WHAT YOU NEED TO DO:
Print the records below word for word, beginning with the first line and ending once the line containing "Use Case 1 : MonitorTerminatedUserLogin" is printed.

ENTRIES SUPPLIED:
========================================

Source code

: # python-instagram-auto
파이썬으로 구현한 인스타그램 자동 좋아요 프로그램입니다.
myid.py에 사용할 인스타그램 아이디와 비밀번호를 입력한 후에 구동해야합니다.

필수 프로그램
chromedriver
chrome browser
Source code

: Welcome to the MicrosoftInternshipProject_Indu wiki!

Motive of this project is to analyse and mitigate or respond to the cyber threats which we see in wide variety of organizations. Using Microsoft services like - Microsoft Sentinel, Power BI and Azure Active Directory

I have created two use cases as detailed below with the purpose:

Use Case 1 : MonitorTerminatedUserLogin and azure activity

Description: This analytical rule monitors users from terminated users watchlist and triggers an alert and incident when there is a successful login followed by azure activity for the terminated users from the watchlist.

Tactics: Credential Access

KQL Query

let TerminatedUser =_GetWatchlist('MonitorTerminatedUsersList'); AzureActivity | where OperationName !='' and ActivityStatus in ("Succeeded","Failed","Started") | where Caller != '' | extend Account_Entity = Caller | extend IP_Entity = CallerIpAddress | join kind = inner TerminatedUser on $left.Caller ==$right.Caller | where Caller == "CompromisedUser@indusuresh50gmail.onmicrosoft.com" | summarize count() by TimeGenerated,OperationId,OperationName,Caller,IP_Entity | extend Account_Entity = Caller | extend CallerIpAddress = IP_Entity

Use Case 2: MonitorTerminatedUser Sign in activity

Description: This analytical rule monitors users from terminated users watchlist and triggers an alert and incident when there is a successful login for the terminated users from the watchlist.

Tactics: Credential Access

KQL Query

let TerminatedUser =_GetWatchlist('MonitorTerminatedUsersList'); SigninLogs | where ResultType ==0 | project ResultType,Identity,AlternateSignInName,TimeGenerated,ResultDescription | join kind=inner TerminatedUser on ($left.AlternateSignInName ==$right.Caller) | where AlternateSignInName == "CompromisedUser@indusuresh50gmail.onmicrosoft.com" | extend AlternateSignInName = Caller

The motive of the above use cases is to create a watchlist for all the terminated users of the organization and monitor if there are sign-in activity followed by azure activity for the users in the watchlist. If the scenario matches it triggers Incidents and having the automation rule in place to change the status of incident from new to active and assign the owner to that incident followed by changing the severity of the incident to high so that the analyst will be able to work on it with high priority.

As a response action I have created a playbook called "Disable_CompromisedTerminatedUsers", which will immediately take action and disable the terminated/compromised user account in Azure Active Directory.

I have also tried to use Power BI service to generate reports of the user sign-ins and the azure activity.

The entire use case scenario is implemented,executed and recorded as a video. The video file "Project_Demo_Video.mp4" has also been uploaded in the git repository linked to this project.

========================================

ANSWER:
Source code

: # python-instagram-auto
파이썬으로 구현한 인스타그램 자동 좋아요 프로그램입니다.
myid.py에 사용할 인스타그램 아이디와 비밀번호를 입력한 후에 구동해야합니다.

필수 프로그램
chromedriver
chrome browser
Source code

: Welcome to the MicrosoftInternshipProject_Indu wiki!

Motive of this project is to analyse and mitigate or respond to the cyber threats which we see in wide variety of organizations. Using Microsoft services like - Microsoft Sentinel, Power BI and Azure Active Directory

I have created two use cases as detailed below with the purpose:

Use Case 1 : MonitorTerminatedUserLogin and azure activity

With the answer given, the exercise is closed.